** Record excerpts follows **
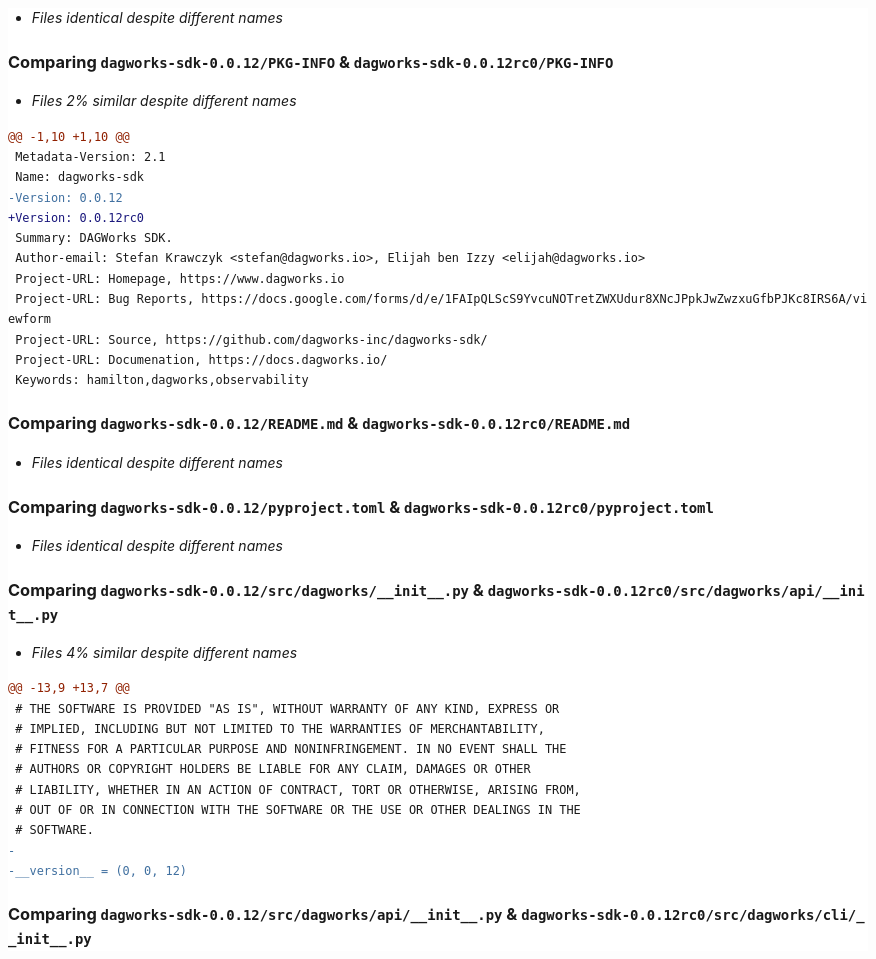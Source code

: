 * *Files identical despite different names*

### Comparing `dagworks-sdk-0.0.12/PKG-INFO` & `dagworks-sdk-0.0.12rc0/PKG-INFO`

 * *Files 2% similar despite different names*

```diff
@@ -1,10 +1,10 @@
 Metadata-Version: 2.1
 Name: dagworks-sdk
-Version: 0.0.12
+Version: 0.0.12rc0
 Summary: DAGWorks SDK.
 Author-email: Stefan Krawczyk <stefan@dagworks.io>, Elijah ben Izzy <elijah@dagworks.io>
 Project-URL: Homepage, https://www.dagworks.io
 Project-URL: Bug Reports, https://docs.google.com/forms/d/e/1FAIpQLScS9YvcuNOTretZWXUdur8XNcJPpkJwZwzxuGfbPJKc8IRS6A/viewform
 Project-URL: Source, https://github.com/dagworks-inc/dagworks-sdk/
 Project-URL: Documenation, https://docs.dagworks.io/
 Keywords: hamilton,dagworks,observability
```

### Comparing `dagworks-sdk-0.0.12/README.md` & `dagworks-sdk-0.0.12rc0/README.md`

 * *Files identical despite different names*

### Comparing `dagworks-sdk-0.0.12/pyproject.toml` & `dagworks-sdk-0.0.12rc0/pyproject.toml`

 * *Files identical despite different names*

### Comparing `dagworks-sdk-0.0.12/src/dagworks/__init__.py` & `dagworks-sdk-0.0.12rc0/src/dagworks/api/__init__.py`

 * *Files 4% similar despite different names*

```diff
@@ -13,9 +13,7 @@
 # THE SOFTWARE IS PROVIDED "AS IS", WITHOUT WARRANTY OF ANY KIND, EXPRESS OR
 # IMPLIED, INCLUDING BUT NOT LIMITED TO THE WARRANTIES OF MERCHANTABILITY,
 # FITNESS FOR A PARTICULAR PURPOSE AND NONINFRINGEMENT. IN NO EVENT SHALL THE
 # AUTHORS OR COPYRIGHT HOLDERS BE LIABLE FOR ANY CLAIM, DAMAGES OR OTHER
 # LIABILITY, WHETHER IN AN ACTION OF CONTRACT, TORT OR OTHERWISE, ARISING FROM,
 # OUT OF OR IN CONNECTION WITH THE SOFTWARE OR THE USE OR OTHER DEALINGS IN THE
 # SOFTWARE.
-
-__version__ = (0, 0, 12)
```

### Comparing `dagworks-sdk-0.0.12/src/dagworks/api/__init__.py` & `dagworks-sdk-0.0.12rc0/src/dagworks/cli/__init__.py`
** End of Record excerpts **
=== Description of the task ===
Where a line in the entries holds "despite", copy that line.

=== Answer section ===
: * *Files identical despite different names*
 * *Files 2% similar despite different names*
 * *Files identical despite different names*
 * *Files identical despite different names*
 * *Files 4% similar despite different names*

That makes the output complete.